- [GOAL OF THE EXERCISE] Write out every line below that includes the word "redis".

- [RECORDS FOR THIS EXERCISE]
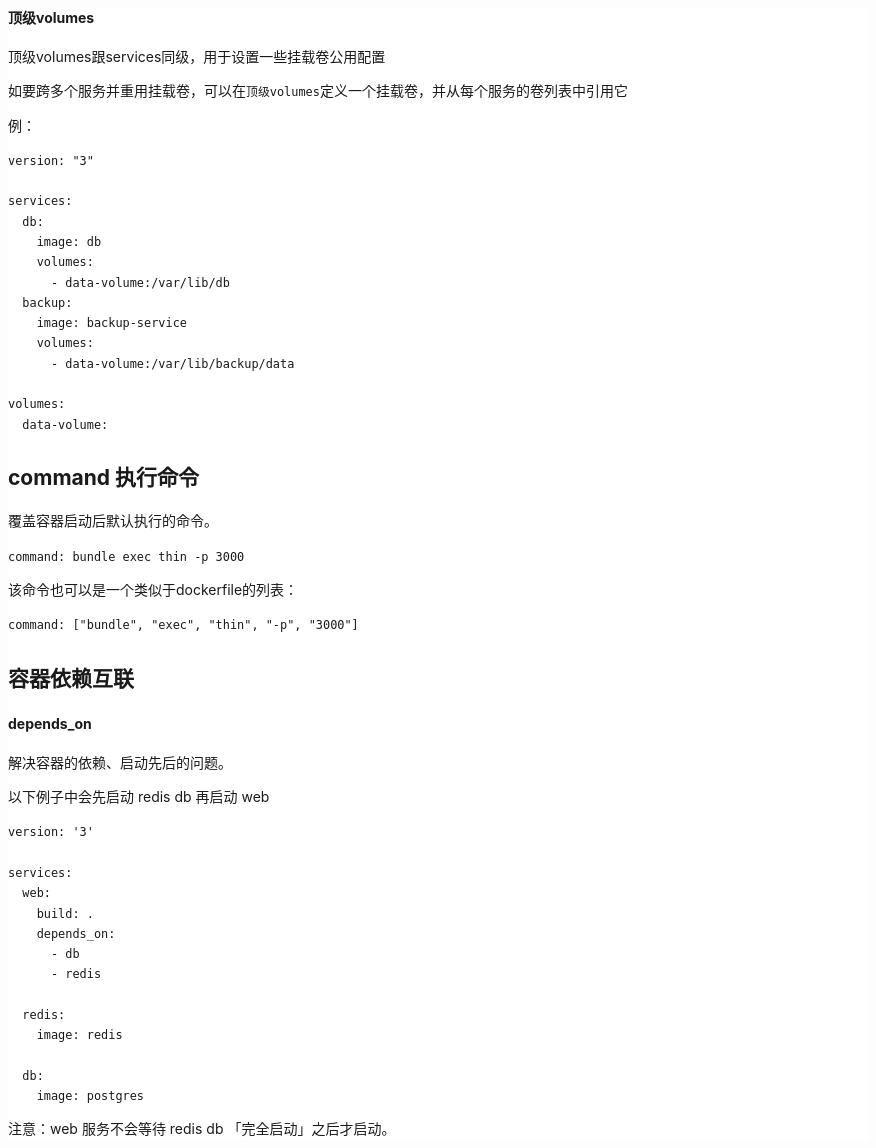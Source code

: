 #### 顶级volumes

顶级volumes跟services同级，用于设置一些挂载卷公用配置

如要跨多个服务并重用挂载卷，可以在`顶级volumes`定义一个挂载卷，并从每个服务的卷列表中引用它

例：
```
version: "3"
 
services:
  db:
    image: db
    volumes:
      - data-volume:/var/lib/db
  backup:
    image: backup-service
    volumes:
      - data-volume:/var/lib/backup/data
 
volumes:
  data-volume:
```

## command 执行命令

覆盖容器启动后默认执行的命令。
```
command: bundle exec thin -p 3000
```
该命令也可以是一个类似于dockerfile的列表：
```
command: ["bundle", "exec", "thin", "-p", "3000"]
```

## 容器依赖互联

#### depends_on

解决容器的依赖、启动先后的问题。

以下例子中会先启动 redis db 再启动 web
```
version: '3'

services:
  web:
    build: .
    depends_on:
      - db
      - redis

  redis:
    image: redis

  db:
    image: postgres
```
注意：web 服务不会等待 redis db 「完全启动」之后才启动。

- [RESPONSE FOR THIS EXERCISE]
以下例子中会先启动 redis db 再启动 web
      - redis
  redis:
    image: redis
注意：web 服务不会等待 redis db 「完全启动」之后才启动。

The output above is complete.